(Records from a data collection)
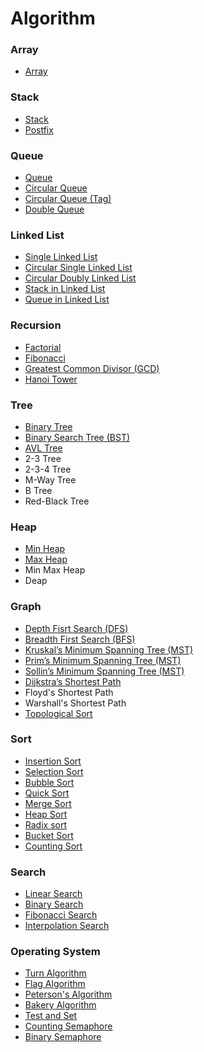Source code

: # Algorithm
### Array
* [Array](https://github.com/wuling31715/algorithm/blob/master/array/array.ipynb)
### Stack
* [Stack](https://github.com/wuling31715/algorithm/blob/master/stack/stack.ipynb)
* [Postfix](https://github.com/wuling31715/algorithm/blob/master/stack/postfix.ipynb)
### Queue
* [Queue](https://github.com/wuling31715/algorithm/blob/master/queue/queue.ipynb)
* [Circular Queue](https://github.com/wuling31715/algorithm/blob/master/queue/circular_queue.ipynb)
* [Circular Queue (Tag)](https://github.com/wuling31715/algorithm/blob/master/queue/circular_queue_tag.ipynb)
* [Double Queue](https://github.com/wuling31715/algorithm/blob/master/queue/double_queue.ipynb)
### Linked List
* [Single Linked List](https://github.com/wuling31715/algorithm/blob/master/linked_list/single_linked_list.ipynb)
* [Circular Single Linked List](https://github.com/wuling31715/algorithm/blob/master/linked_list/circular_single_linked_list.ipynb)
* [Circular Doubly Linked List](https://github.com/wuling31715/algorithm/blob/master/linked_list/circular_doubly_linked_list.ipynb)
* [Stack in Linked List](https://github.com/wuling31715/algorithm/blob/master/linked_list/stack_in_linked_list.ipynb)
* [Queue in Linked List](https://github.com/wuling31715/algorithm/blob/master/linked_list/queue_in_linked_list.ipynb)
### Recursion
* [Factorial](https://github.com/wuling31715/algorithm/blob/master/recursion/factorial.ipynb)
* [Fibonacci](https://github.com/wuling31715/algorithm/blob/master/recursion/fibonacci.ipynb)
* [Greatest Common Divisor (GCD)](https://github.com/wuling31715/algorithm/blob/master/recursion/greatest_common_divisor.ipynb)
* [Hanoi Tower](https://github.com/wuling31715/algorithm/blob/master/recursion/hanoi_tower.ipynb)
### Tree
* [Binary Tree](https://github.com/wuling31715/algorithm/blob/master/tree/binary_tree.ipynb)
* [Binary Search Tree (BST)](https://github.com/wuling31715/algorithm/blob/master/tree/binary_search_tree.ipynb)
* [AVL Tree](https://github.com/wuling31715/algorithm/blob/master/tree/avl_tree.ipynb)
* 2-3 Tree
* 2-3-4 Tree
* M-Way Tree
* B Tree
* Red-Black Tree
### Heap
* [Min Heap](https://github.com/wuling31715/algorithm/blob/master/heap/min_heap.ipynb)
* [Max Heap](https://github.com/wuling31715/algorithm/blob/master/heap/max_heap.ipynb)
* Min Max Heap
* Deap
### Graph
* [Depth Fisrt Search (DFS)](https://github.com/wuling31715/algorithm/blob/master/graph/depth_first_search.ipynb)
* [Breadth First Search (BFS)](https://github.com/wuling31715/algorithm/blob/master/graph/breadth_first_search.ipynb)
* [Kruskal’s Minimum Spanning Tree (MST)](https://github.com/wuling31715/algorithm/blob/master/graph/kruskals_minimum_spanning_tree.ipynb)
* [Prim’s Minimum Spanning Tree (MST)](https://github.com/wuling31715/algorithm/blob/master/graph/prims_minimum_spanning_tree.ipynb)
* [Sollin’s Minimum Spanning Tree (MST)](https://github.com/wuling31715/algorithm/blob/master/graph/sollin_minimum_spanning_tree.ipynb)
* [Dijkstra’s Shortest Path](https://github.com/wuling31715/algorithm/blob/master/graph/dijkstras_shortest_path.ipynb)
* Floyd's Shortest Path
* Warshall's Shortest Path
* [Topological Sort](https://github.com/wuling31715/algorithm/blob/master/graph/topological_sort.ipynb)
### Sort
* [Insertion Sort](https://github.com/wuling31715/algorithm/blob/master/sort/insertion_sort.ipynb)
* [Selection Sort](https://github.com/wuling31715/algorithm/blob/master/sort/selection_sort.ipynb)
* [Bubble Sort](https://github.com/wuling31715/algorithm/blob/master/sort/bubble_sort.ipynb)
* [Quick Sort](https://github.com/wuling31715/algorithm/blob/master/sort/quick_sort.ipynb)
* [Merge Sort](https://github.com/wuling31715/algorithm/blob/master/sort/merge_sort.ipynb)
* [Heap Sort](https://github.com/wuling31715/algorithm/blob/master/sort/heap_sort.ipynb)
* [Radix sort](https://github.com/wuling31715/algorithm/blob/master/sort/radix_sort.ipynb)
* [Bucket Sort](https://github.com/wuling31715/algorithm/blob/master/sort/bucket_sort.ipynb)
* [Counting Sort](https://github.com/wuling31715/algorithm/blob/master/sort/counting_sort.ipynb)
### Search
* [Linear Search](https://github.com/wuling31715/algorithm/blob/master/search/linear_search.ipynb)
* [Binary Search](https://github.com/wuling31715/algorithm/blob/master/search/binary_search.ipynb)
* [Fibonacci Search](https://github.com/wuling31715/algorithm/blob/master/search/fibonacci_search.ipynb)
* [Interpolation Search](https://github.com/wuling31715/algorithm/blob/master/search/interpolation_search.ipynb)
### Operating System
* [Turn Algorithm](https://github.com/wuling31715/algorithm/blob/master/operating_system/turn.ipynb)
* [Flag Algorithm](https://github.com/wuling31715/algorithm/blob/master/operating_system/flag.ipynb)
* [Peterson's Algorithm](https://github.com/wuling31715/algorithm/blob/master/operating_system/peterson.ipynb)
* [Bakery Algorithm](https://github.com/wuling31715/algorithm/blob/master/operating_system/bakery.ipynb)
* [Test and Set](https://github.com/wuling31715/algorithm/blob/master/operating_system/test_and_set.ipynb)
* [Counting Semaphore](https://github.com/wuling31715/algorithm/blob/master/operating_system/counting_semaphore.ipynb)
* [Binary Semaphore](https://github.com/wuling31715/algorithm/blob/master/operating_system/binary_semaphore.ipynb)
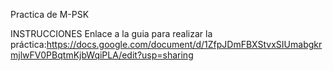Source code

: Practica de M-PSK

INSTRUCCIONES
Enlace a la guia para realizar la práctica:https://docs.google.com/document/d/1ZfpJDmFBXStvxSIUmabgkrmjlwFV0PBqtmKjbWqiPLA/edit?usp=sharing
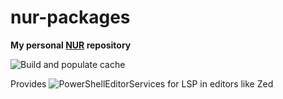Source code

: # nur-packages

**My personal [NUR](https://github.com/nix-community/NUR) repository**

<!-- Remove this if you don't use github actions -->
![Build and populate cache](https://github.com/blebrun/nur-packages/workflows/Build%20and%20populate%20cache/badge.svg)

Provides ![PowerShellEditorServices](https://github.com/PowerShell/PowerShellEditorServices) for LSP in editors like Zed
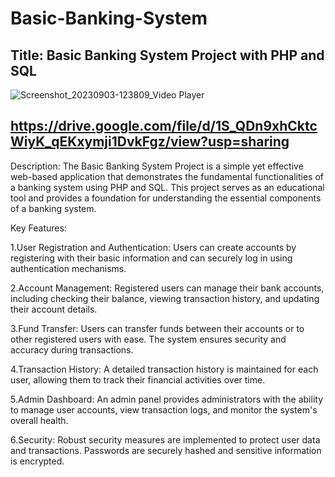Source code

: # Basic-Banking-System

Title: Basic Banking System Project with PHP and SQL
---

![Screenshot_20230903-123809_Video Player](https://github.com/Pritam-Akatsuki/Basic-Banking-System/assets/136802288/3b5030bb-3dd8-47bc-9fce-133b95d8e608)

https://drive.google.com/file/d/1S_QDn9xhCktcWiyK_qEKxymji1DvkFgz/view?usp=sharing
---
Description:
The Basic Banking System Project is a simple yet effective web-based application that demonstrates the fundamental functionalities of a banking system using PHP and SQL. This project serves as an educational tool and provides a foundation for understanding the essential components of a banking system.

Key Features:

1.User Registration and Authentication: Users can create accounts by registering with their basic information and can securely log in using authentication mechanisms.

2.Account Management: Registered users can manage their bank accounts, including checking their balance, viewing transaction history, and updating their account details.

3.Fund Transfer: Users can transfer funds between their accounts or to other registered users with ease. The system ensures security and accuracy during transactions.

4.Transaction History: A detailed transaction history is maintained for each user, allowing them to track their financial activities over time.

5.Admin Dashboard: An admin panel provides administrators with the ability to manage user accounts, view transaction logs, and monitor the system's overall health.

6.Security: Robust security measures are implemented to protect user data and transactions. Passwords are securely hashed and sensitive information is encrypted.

▸ REQUIREMENT
Retype the data above exactly. Leave the pictures out.

▸ RESPONSE BELOW
Source code

: # Algorithm
### Array
* [Array](https://github.com/wuling31715/algorithm/blob/master/array/array.ipynb)
### Stack
* [Stack](https://github.com/wuling31715/algorithm/blob/master/stack/stack.ipynb)
* [Postfix](https://github.com/wuling31715/algorithm/blob/master/stack/postfix.ipynb)
### Queue
* [Queue](https://github.com/wuling31715/algorithm/blob/master/queue/queue.ipynb)
* [Circular Queue](https://github.com/wuling31715/algorithm/blob/master/queue/circular_queue.ipynb)
* [Circular Queue (Tag)](https://github.com/wuling31715/algorithm/blob/master/queue/circular_queue_tag.ipynb)
* [Double Queue](https://github.com/wuling31715/algorithm/blob/master/queue/double_queue.ipynb)
### Linked List
* [Single Linked List](https://github.com/wuling31715/algorithm/blob/master/linked_list/single_linked_list.ipynb)
* [Circular Single Linked List](https://github.com/wuling31715/algorithm/blob/master/linked_list/circular_single_linked_list.ipynb)
* [Circular Doubly Linked List](https://github.com/wuling31715/algorithm/blob/master/linked_list/circular_doubly_linked_list.ipynb)
* [Stack in Linked List](https://github.com/wuling31715/algorithm/blob/master/linked_list/stack_in_linked_list.ipynb)
* [Queue in Linked List](https://github.com/wuling31715/algorithm/blob/master/linked_list/queue_in_linked_list.ipynb)
### Recursion
* [Factorial](https://github.com/wuling31715/algorithm/blob/master/recursion/factorial.ipynb)
* [Fibonacci](https://github.com/wuling31715/algorithm/blob/master/recursion/fibonacci.ipynb)
* [Greatest Common Divisor (GCD)](https://github.com/wuling31715/algorithm/blob/master/recursion/greatest_common_divisor.ipynb)
* [Hanoi Tower](https://github.com/wuling31715/algorithm/blob/master/recursion/hanoi_tower.ipynb)
### Tree
* [Binary Tree](https://github.com/wuling31715/algorithm/blob/master/tree/binary_tree.ipynb)
* [Binary Search Tree (BST)](https://github.com/wuling31715/algorithm/blob/master/tree/binary_search_tree.ipynb)
* [AVL Tree](https://github.com/wuling31715/algorithm/blob/master/tree/avl_tree.ipynb)
* 2-3 Tree
* 2-3-4 Tree
* M-Way Tree
* B Tree
* Red-Black Tree
### Heap
* [Min Heap](https://github.com/wuling31715/algorithm/blob/master/heap/min_heap.ipynb)
* [Max Heap](https://github.com/wuling31715/algorithm/blob/master/heap/max_heap.ipynb)
* Min Max Heap
* Deap
### Graph
* [Depth Fisrt Search (DFS)](https://github.com/wuling31715/algorithm/blob/master/graph/depth_first_search.ipynb)
* [Breadth First Search (BFS)](https://github.com/wuling31715/algorithm/blob/master/graph/breadth_first_search.ipynb)
* [Kruskal’s Minimum Spanning Tree (MST)](https://github.com/wuling31715/algorithm/blob/master/graph/kruskals_minimum_spanning_tree.ipynb)
* [Prim’s Minimum Spanning Tree (MST)](https://github.com/wuling31715/algorithm/blob/master/graph/prims_minimum_spanning_tree.ipynb)
* [Sollin’s Minimum Spanning Tree (MST)](https://github.com/wuling31715/algorithm/blob/master/graph/sollin_minimum_spanning_tree.ipynb)
* [Dijkstra’s Shortest Path](https://github.com/wuling31715/algorithm/blob/master/graph/dijkstras_shortest_path.ipynb)
* Floyd's Shortest Path
* Warshall's Shortest Path
* [Topological Sort](https://github.com/wuling31715/algorithm/blob/master/graph/topological_sort.ipynb)
### Sort
* [Insertion Sort](https://github.com/wuling31715/algorithm/blob/master/sort/insertion_sort.ipynb)
* [Selection Sort](https://github.com/wuling31715/algorithm/blob/master/sort/selection_sort.ipynb)
* [Bubble Sort](https://github.com/wuling31715/algorithm/blob/master/sort/bubble_sort.ipynb)
* [Quick Sort](https://github.com/wuling31715/algorithm/blob/master/sort/quick_sort.ipynb)
* [Merge Sort](https://github.com/wuling31715/algorithm/blob/master/sort/merge_sort.ipynb)
* [Heap Sort](https://github.com/wuling31715/algorithm/blob/master/sort/heap_sort.ipynb)
* [Radix sort](https://github.com/wuling31715/algorithm/blob/master/sort/radix_sort.ipynb)
* [Bucket Sort](https://github.com/wuling31715/algorithm/blob/master/sort/bucket_sort.ipynb)
* [Counting Sort](https://github.com/wuling31715/algorithm/blob/master/sort/counting_sort.ipynb)
### Search
* [Linear Search](https://github.com/wuling31715/algorithm/blob/master/search/linear_search.ipynb)
* [Binary Search](https://github.com/wuling31715/algorithm/blob/master/search/binary_search.ipynb)
* [Fibonacci Search](https://github.com/wuling31715/algorithm/blob/master/search/fibonacci_search.ipynb)
* [Interpolation Search](https://github.com/wuling31715/algorithm/blob/master/search/interpolation_search.ipynb)
### Operating System
* [Turn Algorithm](https://github.com/wuling31715/algorithm/blob/master/operating_system/turn.ipynb)
* [Flag Algorithm](https://github.com/wuling31715/algorithm/blob/master/operating_system/flag.ipynb)
* [Peterson's Algorithm](https://github.com/wuling31715/algorithm/blob/master/operating_system/peterson.ipynb)
* [Bakery Algorithm](https://github.com/wuling31715/algorithm/blob/master/operating_system/bakery.ipynb)
* [Test and Set](https://github.com/wuling31715/algorithm/blob/master/operating_system/test_and_set.ipynb)
* [Counting Semaphore](https://github.com/wuling31715/algorithm/blob/master/operating_system/counting_semaphore.ipynb)
* [Binary Semaphore](https://github.com/wuling31715/algorithm/blob/master/operating_system/binary_semaphore.ipynb)
Source code

: Practica de M-PSK

INSTRUCCIONES
Enlace a la guia para realizar la práctica:https://docs.google.com/document/d/1ZfpJDmFBXStvxSIUmabgkrmjlwFV0PBqtmKjbWqiPLA/edit?usp=sharing
Source code

: # nur-packages

**My personal [NUR](https://github.com/nix-community/NUR) repository**

<!-- Remove this if you don't use github actions -->
![Build and populate cache](https://github.com/blebrun/nur-packages/workflows/Build%20and%20populate%20cache/badge.svg)

Provides ![PowerShellEditorServices](https://github.com/PowerShell/PowerShellEditorServices) for LSP in editors like Zed
Source code

: # Basic-Banking-System

Title: Basic Banking System Project with PHP and SQL
---

![Screenshot_20230903-123809_Video Player](https://github.com/Pritam-Akatsuki/Basic-Banking-System/assets/136802288/3b5030bb-3dd8-47bc-9fce-133b95d8e608)

https://drive.google.com/file/d/1S_QDn9xhCktcWiyK_qEKxymji1DvkFgz/view?usp=sharing
---
Description:
The Basic Banking System Project is a simple yet effective web-based application that demonstrates the fundamental functionalities of a banking system using PHP and SQL. This project serves as an educational tool and provides a foundation for understanding the essential components of a banking system.

Key Features:

1.User Registration and Authentication: Users can create accounts by registering with their basic information and can securely log in using authentication mechanisms.

2.Account Management: Registered users can manage their bank accounts, including checking their balance, viewing transaction history, and updating their account details.

3.Fund Transfer: Users can transfer funds between their accounts or to other registered users with ease. The system ensures security and accuracy during transactions.

4.Transaction History: A detailed transaction history is maintained for each user, allowing them to track their financial activities over time.

5.Admin Dashboard: An admin panel provides administrators with the ability to manage user accounts, view transaction logs, and monitor the system's overall health.

6.Security: Robust security measures are implemented to protect user data and transactions. Passwords are securely hashed and sensitive information is encrypted.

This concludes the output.